MacDailyNews Note: AAPL is currently down another 4.39%, off $23.26, to $506.43.

“Determining how much Apple is worth requires you to project future earnings. And because Apple has grown by so much in such a short amount of time forecasting becomes very difficult. In 2008 Apple recorded $32 billion in revenue. In fiscal 2012, which ended in September, revenue sat at $156 billion, nearly a factor of 5 increase. During the same period, free cash flow rose from $8.4 billion to $41 billion, again nearly a factor of 5. Clearly this level of growth can’t continue forever,” BBI writes. “How much is Apple worth if it only grows at the rate of inflation, let’s say about 3%? This is, of course, outrageous compared to the average analyst estimate of about 20% annual earnings growth over the next 5 years. And in all likelihood Apple will grow much faster than my lowly 3% rate. But let’s see what the 3% scenario yields.”

BBI writes, “Apple has about $120 billion in cash and investments on the balance sheet and no debt. With 945 million diluted shares outstanding this amounts to $127 per share of cash. This means that the market is currently valuing all of Apple’s future cash flows at just a hair over $400 per share. Apple’s $41 billion free cash flow in 2012 equates to $43.4 per share. This puts the adjusted P/FCF (after backing out cash) at around 9.2… Apple doesn’t need to grow earnings at 20% per year to justify its valuation. It barely needs to do anything at all.

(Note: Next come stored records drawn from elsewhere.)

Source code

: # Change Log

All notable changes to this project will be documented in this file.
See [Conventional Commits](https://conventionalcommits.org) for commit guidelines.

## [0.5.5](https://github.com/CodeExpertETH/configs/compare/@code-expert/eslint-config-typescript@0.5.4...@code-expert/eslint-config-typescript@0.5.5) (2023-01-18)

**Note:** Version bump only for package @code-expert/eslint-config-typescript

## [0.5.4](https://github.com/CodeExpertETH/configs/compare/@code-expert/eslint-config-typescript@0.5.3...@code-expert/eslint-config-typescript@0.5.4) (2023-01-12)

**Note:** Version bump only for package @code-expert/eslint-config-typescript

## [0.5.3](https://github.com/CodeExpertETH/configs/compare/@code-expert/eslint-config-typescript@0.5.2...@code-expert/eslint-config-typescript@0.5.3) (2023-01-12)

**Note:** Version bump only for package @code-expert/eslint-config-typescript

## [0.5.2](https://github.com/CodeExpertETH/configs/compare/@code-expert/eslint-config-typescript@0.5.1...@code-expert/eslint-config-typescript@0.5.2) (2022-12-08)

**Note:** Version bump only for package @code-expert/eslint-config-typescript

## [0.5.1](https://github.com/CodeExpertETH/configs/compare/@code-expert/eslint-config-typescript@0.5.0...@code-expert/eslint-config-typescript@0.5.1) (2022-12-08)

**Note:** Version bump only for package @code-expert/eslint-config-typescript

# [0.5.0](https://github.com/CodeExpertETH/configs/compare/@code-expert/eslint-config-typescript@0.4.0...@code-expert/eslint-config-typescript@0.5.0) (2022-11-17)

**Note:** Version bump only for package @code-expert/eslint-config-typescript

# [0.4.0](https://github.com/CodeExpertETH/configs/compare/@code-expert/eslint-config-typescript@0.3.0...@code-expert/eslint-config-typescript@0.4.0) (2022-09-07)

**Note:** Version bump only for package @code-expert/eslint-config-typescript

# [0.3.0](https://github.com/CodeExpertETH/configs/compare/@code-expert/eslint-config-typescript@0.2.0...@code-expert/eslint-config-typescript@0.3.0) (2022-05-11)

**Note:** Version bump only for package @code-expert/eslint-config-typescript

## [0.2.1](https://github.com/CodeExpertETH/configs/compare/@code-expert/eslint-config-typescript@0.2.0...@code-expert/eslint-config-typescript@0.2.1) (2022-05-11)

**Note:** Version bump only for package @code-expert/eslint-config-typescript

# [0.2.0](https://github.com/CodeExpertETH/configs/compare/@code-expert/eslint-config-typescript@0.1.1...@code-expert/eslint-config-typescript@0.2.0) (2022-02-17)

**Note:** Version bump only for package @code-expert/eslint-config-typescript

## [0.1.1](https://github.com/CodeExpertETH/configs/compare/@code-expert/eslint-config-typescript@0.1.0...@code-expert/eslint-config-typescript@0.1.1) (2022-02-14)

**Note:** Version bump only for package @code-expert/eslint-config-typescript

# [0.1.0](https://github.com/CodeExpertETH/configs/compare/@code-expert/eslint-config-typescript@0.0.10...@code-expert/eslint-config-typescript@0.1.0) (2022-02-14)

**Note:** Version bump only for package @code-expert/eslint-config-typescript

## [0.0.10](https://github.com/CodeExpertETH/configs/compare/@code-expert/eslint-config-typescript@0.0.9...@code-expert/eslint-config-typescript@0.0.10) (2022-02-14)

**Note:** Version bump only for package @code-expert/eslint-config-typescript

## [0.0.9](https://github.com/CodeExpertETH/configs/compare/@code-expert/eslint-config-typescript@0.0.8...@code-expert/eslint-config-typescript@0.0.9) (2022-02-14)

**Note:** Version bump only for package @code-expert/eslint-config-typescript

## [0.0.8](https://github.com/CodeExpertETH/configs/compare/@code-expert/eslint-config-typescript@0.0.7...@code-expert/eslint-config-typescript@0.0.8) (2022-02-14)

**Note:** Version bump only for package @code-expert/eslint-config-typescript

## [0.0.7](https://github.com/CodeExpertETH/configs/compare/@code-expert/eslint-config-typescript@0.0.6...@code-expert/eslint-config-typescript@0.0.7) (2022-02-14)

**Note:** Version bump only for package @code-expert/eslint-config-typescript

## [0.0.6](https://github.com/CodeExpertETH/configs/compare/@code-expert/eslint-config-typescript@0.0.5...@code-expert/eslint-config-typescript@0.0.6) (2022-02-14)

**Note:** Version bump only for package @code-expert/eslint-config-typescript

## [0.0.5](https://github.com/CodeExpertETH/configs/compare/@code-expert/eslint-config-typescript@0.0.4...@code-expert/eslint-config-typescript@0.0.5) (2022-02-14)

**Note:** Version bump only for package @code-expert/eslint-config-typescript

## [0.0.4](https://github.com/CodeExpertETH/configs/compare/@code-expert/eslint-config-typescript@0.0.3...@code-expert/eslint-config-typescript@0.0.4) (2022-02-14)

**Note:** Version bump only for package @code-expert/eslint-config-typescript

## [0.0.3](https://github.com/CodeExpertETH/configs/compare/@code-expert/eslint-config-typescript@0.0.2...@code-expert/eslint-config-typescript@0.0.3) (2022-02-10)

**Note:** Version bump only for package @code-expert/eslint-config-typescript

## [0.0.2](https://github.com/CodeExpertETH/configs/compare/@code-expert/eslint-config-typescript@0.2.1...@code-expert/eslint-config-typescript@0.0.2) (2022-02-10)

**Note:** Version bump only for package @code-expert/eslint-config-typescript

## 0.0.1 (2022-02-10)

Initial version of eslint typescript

As long as Apple can maintain its current earnings the stock is currently a steal.”

“If you believe that Apple can at least maintain current earnings levels going forward then the stock is an undeniable bargain at today’s prices. It seems to me that the pessimism has gotten to near-ridiculous levels,” BBI writes. “Apple doesn’t need to maintain the extreme growth rates of the past to be a good buy. The fact that analyst expectations are still quite high means that the stock could fall even further if the company misses those expectations. Of course, that would just make the opportunity even better.”